▶ Task brief
Copy every line from the material below that holds "receive".
= Beginning of Section =
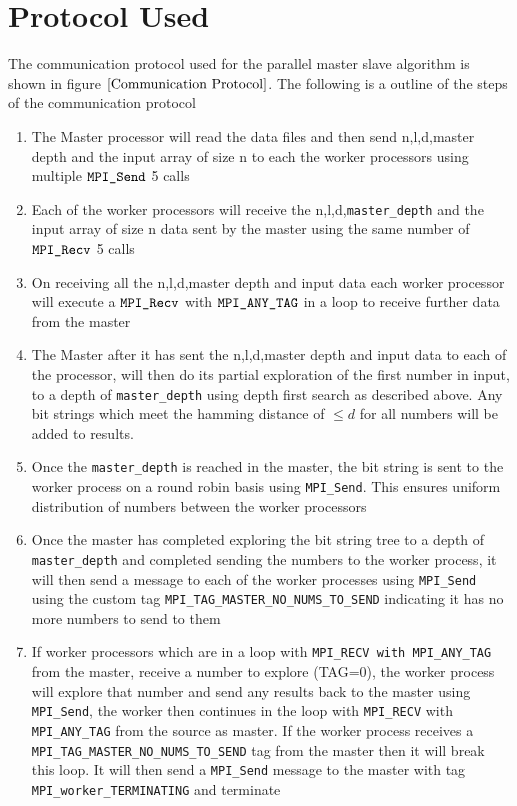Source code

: \documentclass[twoside,11pt]{article}\usepackage{amsmath,amsfonts,amsthm,fullpage}
\begin{document}
\section{Protocol Used}
\label{protocol_used}
The communication protocol used for the parallel master slave algorithm is shown in figure $\eqref{Communication Protocol}$. The following is a outline of the steps of the communication protocol
\begin{enumerate}
\item
The Master processor will read the data files and then send n,l,d,master depth and the input array of size n to each the worker processors using multiple $\verb|MPI_Send|$ 5 calls
\item
Each of the worker processors will receive the  n,l,d,\verb|master_depth| and the input array of size n data sent by the master using the same number of $\verb|MPI_Recv|$ 5 calls
\item
On receiving all the n,l,d,master depth and input data each worker processor will execute a $\verb|MPI_Recv|$ with $\verb|MPI_ANY_TAG|$ in a loop to receive further data from the master
\item
The Master after it has sent the n,l,d,master depth and input data to each of the processor, will then do its partial exploration of the first number in input, to a depth of \verb|master_depth| using depth first search as described above. Any bit strings which meet the hamming distance of $\le d$ for all numbers will be added to results.
\item
Once the \verb|master_depth| is reached in the master, the bit string is sent to the worker process on a round robin basis using \verb|MPI_Send|. This ensures uniform distribution of numbers between the worker processors
\item
Once the master has completed exploring the bit string tree to a depth of \verb|master_depth| and completed sending the numbers to the worker process, it will then send a message to each of the worker processes using \verb|MPI_Send| using the custom tag \verb|MPI_TAG_MASTER_NO_NUMS_TO_SEND| indicating it has no more numbers to send to them
\item
If worker processors which are in a loop with \verb|MPI_RECV with MPI_ANY_TAG| from the master, receive a number to explore (TAG=0), the worker process will explore that number and send any results back to the master using \verb|MPI_Send|, the worker then continues in the loop with \verb|MPI_RECV| with \verb|MPI_ANY_TAG| from the source as master. If the worker process receives a \verb|MPI_TAG_MASTER_NO_NUMS_TO_SEND| tag from the master then it will break this loop. It will then send a \verb|MPI_Send| message to the master with tag \verb|MPI_worker_TERMINATING| and terminate

\end{enumerate}
\end{document}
= End of Section =
▶ Expected output
Each of the worker processors will receive the  n,l,d,\verb|master_depth| and the input array of size n data sent by the master using the same number of $\verb|MPI_Recv|$ 5 calls
On receiving all the n,l,d,master depth and input data each worker processor will execute a $\verb|MPI_Recv|$ with $\verb|MPI_ANY_TAG|$ in a loop to receive further data from the master
If worker processors which are in a loop with \verb|MPI_RECV with MPI_ANY_TAG| from the master, receive a number to explore (TAG=0), the worker process will explore that number and send any results back to the master using \verb|MPI_Send|, the worker then continues in the loop with \verb|MPI_RECV| with \verb|MPI_ANY_TAG| from the source as master. If the worker process receives a \verb|MPI_TAG_MASTER_NO_NUMS_TO_SEND| tag from the master then it will break this loop. It will then send a \verb|MPI_Send| message to the master with tag \verb|MPI_worker_TERMINATING| and terminate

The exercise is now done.